(STORED DATA begins)
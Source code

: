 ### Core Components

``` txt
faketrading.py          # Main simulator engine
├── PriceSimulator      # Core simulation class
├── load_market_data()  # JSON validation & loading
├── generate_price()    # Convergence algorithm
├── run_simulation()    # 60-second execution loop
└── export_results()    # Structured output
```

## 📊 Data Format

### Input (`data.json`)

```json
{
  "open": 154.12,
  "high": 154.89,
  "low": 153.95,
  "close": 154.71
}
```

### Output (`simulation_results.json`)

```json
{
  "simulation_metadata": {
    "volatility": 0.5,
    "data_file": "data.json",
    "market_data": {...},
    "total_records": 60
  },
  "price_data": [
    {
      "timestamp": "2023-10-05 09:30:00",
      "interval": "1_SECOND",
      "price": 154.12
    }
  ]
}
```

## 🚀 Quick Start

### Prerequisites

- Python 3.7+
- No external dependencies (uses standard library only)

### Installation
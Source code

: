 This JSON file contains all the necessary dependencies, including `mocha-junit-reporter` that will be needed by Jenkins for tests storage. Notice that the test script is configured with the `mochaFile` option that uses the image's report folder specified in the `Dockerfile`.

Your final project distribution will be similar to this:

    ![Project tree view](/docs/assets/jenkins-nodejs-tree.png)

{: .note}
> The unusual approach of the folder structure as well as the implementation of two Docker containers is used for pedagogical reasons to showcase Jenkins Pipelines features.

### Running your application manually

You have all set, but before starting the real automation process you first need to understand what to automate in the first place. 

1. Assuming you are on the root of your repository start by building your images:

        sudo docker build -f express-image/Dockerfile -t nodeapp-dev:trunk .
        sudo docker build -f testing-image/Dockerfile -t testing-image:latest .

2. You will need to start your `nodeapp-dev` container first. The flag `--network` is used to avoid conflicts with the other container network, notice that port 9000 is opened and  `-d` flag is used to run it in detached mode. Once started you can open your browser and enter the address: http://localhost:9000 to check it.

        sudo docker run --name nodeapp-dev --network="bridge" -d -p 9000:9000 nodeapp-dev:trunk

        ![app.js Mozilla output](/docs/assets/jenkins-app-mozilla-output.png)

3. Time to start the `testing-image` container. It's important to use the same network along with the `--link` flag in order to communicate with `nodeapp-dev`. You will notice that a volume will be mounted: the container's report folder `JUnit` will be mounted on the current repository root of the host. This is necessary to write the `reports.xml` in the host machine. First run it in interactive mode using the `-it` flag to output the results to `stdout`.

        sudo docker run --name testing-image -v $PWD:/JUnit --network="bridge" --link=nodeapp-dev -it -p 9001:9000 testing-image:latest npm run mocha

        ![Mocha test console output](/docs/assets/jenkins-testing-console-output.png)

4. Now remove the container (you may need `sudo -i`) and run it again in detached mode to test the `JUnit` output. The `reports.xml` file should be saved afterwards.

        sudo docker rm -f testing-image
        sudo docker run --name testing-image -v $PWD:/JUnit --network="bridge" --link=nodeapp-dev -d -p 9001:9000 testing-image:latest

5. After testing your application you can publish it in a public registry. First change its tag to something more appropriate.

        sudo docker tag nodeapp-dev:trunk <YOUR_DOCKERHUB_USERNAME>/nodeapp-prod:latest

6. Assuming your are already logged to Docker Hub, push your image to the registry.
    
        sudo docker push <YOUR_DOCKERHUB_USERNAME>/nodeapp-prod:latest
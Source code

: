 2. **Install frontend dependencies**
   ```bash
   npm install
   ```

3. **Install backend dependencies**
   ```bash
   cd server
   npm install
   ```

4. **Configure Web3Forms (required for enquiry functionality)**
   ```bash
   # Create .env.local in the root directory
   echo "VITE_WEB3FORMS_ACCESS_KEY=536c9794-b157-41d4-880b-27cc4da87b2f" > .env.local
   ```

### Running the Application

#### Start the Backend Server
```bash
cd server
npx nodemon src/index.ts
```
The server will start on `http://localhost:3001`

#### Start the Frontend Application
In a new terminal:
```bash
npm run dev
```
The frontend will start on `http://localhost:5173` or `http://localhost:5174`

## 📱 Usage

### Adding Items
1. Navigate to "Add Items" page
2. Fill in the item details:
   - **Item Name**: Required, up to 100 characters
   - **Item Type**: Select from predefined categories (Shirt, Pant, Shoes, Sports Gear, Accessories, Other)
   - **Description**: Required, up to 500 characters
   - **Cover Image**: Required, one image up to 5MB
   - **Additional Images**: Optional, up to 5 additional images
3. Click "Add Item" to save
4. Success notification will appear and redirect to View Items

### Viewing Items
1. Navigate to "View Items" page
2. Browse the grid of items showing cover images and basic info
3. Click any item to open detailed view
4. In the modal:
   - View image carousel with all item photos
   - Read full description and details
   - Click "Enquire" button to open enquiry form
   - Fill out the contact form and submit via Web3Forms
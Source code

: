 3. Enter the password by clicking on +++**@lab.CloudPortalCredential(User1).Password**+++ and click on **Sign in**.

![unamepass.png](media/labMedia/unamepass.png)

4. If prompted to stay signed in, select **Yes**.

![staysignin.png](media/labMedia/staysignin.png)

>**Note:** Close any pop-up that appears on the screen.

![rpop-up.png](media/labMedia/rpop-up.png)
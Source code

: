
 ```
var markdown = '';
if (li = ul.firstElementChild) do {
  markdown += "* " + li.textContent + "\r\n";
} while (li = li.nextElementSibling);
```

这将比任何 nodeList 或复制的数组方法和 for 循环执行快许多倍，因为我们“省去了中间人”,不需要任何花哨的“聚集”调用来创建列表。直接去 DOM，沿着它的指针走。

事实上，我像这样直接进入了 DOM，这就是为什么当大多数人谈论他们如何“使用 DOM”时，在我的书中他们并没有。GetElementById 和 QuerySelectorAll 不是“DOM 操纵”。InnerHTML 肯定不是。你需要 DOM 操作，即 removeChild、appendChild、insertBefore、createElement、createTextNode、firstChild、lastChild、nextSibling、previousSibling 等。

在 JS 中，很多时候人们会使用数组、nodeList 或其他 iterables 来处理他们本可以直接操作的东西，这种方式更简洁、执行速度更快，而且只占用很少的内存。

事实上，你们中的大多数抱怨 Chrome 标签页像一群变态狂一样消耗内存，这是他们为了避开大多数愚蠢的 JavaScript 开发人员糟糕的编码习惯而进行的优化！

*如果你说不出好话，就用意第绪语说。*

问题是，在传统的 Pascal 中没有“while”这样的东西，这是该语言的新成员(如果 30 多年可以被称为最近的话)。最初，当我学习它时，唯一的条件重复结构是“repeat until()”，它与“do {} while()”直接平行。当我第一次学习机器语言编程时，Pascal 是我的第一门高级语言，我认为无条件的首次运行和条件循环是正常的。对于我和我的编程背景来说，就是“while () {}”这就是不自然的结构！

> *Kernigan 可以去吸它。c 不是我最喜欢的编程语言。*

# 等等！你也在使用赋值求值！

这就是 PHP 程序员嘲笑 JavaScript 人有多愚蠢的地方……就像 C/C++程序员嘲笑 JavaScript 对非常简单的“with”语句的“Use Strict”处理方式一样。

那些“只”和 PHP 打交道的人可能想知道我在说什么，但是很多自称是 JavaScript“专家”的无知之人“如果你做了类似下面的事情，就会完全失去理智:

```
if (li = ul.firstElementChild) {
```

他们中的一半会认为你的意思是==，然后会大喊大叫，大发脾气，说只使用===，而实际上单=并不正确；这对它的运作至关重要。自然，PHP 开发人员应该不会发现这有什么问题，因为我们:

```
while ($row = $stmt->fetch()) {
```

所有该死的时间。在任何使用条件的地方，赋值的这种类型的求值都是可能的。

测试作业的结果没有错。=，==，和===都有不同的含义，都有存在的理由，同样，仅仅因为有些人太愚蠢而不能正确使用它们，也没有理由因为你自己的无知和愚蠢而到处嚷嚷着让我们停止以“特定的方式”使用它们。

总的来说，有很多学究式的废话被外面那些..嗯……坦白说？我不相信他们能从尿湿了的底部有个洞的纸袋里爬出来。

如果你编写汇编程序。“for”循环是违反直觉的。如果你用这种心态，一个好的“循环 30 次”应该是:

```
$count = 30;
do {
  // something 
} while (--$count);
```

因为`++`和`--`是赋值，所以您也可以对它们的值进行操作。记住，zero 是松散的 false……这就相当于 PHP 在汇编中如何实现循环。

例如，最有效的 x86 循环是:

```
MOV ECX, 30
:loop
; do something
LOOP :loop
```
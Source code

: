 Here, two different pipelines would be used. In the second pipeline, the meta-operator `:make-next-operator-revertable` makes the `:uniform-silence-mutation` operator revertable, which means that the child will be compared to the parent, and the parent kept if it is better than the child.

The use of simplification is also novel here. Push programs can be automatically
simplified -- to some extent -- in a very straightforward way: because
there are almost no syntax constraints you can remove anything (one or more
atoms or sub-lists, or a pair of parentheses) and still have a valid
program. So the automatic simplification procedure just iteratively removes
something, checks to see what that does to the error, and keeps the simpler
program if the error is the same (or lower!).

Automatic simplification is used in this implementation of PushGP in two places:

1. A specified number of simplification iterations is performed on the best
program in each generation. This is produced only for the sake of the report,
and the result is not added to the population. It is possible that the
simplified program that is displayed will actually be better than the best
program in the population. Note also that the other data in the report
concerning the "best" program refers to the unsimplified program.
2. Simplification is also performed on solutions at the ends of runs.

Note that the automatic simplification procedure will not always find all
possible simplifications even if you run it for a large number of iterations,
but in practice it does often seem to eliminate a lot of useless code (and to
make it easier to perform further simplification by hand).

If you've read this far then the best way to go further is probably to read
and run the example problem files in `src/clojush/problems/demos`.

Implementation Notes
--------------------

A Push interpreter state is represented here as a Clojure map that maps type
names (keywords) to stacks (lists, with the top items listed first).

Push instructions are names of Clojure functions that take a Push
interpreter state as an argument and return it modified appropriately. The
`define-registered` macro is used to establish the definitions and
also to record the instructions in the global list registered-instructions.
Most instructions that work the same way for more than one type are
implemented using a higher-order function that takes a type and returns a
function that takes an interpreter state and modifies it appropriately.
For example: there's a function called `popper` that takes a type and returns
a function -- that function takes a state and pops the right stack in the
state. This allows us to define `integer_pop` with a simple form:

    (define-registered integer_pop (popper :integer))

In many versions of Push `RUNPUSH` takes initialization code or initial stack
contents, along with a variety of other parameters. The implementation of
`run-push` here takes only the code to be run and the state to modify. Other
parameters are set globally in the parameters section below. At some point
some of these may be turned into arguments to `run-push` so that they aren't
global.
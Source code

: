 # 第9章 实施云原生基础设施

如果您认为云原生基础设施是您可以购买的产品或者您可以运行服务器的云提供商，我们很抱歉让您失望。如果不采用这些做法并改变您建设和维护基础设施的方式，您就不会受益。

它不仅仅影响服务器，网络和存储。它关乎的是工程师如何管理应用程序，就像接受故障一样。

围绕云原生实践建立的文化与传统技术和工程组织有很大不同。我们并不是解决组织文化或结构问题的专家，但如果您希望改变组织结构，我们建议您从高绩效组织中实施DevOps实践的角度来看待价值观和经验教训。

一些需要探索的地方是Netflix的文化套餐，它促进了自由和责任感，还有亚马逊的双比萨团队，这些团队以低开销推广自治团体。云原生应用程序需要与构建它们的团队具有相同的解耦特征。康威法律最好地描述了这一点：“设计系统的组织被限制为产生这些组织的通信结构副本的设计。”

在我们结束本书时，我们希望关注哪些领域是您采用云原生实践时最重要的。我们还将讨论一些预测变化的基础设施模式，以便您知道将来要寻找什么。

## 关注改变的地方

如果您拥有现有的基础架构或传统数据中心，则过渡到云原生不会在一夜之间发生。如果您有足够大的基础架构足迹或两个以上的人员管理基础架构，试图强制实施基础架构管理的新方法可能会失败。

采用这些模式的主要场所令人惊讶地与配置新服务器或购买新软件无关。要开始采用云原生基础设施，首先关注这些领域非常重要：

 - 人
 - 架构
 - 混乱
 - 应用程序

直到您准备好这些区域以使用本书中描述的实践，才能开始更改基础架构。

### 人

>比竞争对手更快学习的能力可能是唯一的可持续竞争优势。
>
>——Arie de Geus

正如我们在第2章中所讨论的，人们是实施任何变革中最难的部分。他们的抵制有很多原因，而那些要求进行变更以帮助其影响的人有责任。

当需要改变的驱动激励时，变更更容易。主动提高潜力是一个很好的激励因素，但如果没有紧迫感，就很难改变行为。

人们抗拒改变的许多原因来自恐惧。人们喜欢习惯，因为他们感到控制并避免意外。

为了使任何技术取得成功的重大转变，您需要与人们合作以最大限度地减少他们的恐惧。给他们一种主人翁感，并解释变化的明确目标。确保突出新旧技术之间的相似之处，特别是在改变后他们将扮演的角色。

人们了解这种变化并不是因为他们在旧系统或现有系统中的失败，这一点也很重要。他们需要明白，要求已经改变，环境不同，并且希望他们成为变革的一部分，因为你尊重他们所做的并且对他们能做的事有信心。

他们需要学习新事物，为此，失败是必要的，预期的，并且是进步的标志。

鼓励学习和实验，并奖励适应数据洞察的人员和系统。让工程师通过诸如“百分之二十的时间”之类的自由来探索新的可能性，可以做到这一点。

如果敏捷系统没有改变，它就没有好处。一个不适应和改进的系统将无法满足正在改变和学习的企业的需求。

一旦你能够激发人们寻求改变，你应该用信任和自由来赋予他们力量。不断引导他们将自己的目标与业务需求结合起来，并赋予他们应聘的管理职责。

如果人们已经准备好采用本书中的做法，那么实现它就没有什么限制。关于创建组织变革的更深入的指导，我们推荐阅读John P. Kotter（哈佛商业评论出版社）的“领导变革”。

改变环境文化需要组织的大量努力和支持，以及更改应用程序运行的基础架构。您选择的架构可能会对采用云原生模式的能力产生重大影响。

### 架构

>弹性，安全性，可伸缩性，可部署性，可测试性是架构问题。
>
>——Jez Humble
(STORED DATA ends)
● **YOUR GOAL**
Scan the lines above for "3. Time to start" and for "-d -p 9001:9000 testing-image:latest". Repeat exactly the line holding each of them and every line in between.

● **RESULT FOR THIS EXERCISE**
3. Time to start the `testing-image` container. It's important to use the same network along with the `--link` flag in order to communicate with `nodeapp-dev`. You will notice that a volume will be mounted: the container's report folder `JUnit` will be mounted on the current repository root of the host. This is necessary to write the `reports.xml` in the host machine. First run it in interactive mode using the `-it` flag to output the results to `stdout`.

        sudo docker run --name testing-image -v $PWD:/JUnit --network="bridge" --link=nodeapp-dev -it -p 9001:9000 testing-image:latest npm run mocha

        ![Mocha test console output](/docs/assets/jenkins-testing-console-output.png)

4. Now remove the container (you may need `sudo -i`) and run it again in detached mode to test the `JUnit` output. The `reports.xml` file should be saved afterwards.

        sudo docker rm -f testing-image
        sudo docker run --name testing-image -v $PWD:/JUnit --network="bridge" --link=nodeapp-dev -d -p 9001:9000 testing-image:latest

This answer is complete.